[What you have to do] Pictures must be kept out of the copy. Every entry is to be duplicated exactly.

[Dataset extract]

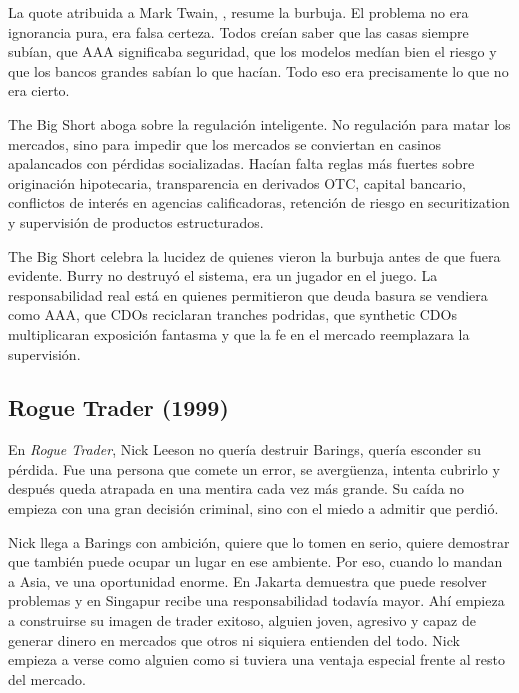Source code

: La quote atribuida a Mark Twain, , resume la burbuja. El problema no era ignorancia pura, era falsa certeza. Todos creían saber que las casas siempre subían, que AAA significaba seguridad, que los modelos medían bien el riesgo y que los bancos grandes sabían lo que hacían. Todo eso era precisamente lo que no era cierto.

The Big Short aboga sobre la regulación inteligente. No regulación para matar los mercados, sino para impedir que los mercados se conviertan en casinos apalancados con pérdidas socializadas. Hacían falta reglas más fuertes sobre originación hipotecaria, transparencia en derivados OTC, capital bancario, conflictos de interés en agencias calificadoras, retención de riesgo en securitization y supervisión de productos estructurados.

The Big Short celebra la lucidez de quienes vieron la burbuja antes de que fuera evidente. Burry no destruyó el sistema, era un jugador en el juego. La responsabilidad real está en quienes permitieron que deuda basura se vendiera como AAA, que CDOs reciclaran tranches podridas, que synthetic CDOs multiplicaran exposición fantasma y que la fe en el mercado reemplazara la supervisión.






\subsection{Rogue Trader (1999)}
En \textit{Rogue Trader}, Nick Leeson no quería destruir Barings, quería esconder su pérdida. Fue una persona que comete un error, se avergüenza, intenta cubrirlo y después queda atrapada en una mentira cada vez más grande. Su caída no empieza con una gran decisión criminal, sino con el miedo a admitir que perdió.

Nick llega a Barings con ambición, quiere que lo tomen en serio, quiere demostrar que también puede ocupar un lugar en ese ambiente. Por eso, cuando lo mandan a Asia, ve una oportunidad enorme. En Jakarta demuestra que puede resolver problemas y en Singapur recibe una responsabilidad todavía mayor. Ahí empieza a construirse su imagen de trader exitoso, alguien joven, agresivo y capaz de generar dinero en mercados que otros ni siquiera entienden del todo. Nick empieza a verse como alguien como si tuviera una ventaja especial frente al resto del mercado.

[Answer space]
Source code

: La quote atribuida a Mark Twain, , resume la burbuja. El problema no era ignorancia pura, era falsa certeza. Todos creían saber que las casas siempre subían, que AAA significaba seguridad, que los modelos medían bien el riesgo y que los bancos grandes sabían lo que hacían. Todo eso era precisamente lo que no era cierto.

The Big Short aboga sobre la regulación inteligente. No regulación para matar los mercados, sino para impedir que los mercados se conviertan en casinos apalancados con pérdidas socializadas. Hacían falta reglas más fuertes sobre originación hipotecaria, transparencia en derivados OTC, capital bancario, conflictos de interés en agencias calificadoras, retención de riesgo en securitization y supervisión de productos estructurados.

The Big Short celebra la lucidez de quienes vieron la burbuja antes de que fuera evidente. Burry no destruyó el sistema, era un jugador en el juego. La responsabilidad real está en quienes permitieron que deuda basura se vendiera como AAA, que CDOs reciclaran tranches podridas, que synthetic CDOs multiplicaran exposición fantasma y que la fe en el mercado reemplazara la supervisión.






\subsection{Rogue Trader (1999)}
En \textit{Rogue Trader}, Nick Leeson no quería destruir Barings, quería esconder su pérdida. Fue una persona que comete un error, se avergüenza, intenta cubrirlo y después queda atrapada en una mentira cada vez más grande. Su caída no empieza con una gran decisión criminal, sino con el miedo a admitir que perdió.

Nick llega a Barings con ambición, quiere que lo tomen en serio, quiere demostrar que también puede ocupar un lugar en ese ambiente. Por eso, cuando lo mandan a Asia, ve una oportunidad enorme. En Jakarta demuestra que puede resolver problemas y en Singapur recibe una responsabilidad todavía mayor. Ahí empieza a construirse su imagen de trader exitoso, alguien joven, agresivo y capaz de generar dinero en mercados que otros ni siquiera entienden del todo. Nick empieza a verse como alguien como si tuviera una ventaja especial frente al resto del mercado.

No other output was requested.